Plain-text document sources:
____

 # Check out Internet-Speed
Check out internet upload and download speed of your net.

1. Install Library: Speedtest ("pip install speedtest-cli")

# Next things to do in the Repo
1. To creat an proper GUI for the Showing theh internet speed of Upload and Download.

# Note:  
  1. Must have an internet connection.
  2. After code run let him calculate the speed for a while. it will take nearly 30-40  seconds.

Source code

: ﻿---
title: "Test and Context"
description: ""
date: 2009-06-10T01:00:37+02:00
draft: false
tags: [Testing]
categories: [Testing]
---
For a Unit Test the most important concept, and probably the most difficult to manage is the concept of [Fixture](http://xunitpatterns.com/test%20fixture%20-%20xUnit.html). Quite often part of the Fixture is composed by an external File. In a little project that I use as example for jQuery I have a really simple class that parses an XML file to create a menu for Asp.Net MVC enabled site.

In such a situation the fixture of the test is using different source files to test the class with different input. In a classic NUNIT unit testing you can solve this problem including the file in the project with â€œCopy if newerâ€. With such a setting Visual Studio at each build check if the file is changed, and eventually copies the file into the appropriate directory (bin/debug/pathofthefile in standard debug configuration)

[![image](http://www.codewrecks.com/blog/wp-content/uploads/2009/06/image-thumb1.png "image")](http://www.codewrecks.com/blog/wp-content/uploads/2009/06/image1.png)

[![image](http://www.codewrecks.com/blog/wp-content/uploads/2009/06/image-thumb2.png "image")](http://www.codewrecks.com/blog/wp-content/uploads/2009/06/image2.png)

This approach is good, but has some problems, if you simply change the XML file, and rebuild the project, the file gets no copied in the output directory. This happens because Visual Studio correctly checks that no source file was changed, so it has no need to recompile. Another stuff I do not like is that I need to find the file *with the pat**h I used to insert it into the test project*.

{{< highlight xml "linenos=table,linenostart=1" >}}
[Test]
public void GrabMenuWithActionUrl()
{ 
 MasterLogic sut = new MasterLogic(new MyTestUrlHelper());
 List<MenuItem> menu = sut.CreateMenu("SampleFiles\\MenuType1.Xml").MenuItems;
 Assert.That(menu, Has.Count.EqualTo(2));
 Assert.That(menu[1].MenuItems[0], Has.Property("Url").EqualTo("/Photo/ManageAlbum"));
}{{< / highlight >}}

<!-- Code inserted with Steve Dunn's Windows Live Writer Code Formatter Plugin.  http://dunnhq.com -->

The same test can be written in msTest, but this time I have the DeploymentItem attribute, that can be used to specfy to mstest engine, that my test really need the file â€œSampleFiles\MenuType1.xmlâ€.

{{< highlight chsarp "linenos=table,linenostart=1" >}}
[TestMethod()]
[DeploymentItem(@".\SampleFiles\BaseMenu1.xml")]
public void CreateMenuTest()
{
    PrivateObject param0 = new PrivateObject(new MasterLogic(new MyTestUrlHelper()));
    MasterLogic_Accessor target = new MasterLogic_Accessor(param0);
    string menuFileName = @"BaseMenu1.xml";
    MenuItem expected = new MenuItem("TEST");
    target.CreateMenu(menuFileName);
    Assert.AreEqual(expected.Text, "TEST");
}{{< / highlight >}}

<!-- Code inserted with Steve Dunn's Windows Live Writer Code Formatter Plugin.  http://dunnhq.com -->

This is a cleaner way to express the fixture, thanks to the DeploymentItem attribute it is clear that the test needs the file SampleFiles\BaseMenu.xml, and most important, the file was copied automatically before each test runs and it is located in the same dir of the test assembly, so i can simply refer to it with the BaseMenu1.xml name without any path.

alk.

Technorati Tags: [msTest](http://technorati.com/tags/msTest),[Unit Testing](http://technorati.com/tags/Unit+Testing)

____

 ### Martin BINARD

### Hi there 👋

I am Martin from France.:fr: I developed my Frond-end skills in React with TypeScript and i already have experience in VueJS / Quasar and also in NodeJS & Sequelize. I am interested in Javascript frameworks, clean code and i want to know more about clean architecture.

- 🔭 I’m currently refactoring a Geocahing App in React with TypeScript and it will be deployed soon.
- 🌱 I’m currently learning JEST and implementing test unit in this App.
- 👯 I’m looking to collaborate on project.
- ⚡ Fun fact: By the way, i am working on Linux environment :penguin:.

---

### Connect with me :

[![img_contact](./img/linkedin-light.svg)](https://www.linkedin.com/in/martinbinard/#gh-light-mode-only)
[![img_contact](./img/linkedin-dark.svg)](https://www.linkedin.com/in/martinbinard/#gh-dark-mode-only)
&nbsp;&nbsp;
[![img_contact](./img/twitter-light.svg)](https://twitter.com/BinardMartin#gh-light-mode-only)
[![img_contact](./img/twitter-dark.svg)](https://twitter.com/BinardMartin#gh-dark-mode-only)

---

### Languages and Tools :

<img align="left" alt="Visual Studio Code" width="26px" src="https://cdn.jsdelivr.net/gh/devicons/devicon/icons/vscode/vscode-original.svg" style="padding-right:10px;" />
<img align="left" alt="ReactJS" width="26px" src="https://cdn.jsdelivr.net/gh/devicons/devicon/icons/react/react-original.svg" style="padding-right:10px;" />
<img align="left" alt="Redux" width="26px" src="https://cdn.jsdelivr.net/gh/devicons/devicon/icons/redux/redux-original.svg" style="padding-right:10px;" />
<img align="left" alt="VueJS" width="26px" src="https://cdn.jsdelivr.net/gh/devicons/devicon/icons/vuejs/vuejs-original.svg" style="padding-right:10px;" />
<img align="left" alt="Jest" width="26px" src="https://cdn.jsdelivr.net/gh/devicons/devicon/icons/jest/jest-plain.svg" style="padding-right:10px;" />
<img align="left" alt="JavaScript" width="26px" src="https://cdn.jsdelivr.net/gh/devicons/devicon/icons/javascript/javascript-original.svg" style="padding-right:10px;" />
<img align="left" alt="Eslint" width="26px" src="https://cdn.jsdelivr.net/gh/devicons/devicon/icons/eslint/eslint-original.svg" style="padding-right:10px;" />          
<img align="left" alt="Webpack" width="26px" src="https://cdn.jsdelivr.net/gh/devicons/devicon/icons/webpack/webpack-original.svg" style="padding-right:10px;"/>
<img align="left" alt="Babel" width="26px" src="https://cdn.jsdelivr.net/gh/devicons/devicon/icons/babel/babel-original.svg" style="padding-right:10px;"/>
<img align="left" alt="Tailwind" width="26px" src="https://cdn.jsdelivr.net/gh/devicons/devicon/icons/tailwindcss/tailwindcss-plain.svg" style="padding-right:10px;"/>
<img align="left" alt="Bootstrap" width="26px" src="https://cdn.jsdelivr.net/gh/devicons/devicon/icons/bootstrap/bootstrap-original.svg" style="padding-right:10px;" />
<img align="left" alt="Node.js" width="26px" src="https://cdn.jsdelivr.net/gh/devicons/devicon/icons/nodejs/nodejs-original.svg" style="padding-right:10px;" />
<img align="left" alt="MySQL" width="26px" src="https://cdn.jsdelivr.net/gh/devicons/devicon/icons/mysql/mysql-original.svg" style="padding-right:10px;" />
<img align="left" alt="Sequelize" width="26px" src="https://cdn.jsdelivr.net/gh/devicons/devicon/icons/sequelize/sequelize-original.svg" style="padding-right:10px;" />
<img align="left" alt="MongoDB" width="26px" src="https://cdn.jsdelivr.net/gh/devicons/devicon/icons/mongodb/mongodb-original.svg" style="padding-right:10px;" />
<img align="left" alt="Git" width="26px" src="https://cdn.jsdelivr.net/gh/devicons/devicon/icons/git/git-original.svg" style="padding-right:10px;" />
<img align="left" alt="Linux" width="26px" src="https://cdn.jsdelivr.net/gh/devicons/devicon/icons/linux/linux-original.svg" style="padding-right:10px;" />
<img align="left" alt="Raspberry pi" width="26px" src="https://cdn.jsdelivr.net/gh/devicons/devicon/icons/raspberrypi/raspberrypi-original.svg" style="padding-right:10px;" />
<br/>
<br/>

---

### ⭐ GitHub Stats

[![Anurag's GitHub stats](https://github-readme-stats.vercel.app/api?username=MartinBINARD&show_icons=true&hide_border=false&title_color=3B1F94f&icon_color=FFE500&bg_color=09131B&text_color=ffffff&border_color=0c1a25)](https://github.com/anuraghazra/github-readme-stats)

____

What needs to be done:
The output should be exactly the lines above from the line containing "# Check out Internet-Speed" to the line containing "# Next things to do in the Repo", inclusive, with no other lines.

Answer box:
 # Check out Internet-Speed
Check out internet upload and download speed of your net.

1. Install Library: Speedtest ("pip install speedtest-cli")

# Next things to do in the Repo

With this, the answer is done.